Extracted records:
--- --- ---
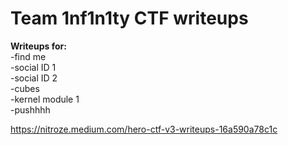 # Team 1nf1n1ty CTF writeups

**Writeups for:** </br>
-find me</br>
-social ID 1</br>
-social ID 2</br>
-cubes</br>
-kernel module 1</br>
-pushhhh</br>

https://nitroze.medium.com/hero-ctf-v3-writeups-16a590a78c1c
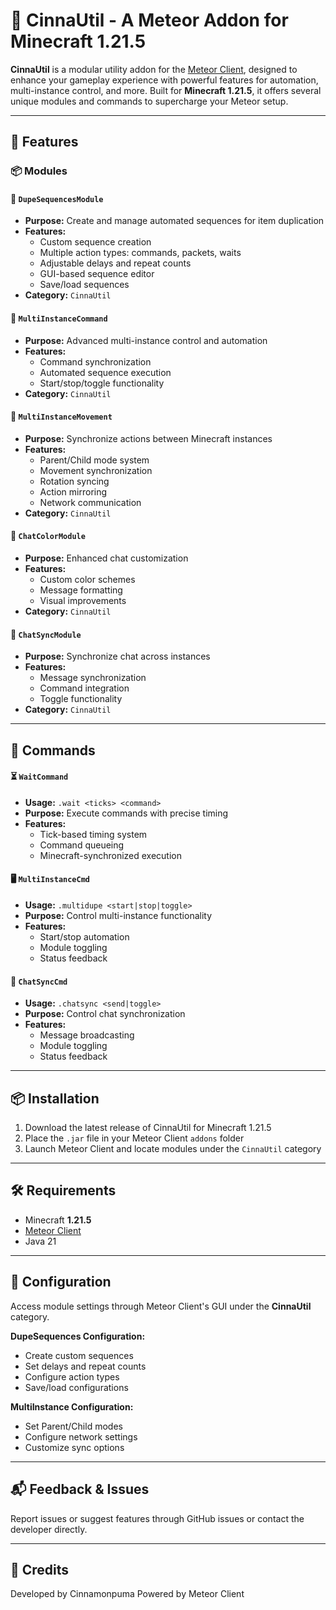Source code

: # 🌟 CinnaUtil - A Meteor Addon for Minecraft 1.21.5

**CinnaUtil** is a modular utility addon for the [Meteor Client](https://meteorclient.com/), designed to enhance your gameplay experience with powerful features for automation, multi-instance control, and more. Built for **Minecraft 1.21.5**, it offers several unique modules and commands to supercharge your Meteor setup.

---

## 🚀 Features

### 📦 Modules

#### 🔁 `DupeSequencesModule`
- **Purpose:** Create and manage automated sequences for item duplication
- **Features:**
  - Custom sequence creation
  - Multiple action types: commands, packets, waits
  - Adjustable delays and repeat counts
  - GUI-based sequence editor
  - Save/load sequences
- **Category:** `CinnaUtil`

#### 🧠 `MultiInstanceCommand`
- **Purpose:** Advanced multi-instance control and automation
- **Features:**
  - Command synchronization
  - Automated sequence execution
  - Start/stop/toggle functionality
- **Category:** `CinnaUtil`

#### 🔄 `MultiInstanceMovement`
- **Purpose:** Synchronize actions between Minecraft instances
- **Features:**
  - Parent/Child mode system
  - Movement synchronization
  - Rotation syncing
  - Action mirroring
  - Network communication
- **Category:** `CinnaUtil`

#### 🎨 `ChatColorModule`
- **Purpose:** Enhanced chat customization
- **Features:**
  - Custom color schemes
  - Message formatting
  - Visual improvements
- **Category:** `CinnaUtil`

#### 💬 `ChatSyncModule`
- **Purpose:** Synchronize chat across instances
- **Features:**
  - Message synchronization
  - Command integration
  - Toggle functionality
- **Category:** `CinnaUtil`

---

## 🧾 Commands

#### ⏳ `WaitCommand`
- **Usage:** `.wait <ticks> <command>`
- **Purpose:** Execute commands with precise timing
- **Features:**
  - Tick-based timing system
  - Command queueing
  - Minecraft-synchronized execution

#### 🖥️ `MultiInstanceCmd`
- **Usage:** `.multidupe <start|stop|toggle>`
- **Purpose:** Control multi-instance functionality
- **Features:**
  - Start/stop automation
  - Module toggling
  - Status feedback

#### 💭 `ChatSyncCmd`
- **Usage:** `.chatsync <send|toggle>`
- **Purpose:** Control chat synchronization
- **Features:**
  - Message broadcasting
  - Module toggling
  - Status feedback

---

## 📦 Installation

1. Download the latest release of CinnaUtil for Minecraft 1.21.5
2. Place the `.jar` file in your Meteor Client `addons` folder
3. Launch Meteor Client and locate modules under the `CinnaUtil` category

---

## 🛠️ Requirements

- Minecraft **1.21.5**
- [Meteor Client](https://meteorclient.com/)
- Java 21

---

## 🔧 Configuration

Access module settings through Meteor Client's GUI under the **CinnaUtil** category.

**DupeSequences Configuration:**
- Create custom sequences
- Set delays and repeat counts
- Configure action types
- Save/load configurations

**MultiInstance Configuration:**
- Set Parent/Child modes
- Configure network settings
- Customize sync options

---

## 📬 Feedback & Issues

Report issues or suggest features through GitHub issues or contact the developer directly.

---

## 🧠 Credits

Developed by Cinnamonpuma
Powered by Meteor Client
--- --- ---
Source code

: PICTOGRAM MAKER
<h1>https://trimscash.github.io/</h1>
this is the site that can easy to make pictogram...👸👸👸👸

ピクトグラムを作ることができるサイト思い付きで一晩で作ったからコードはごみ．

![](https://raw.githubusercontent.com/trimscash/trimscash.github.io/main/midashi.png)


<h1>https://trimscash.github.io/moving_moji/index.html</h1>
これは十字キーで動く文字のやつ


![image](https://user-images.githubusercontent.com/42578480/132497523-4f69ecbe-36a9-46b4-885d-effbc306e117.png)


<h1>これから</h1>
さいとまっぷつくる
--- --- ---
Exercise instructions: Go line by line through the material above and return each one that includes "Purpose".

Answer section:
- **Purpose:** Create and manage automated sequences for item duplication
- **Purpose:** Advanced multi-instance control and automation
- **Purpose:** Synchronize actions between Minecraft instances
- **Purpose:** Enhanced chat customization
- **Purpose:** Synchronize chat across instances
- **Purpose:** Execute commands with precise timing
- **Purpose:** Control multi-instance functionality
- **Purpose:** Control chat synchronization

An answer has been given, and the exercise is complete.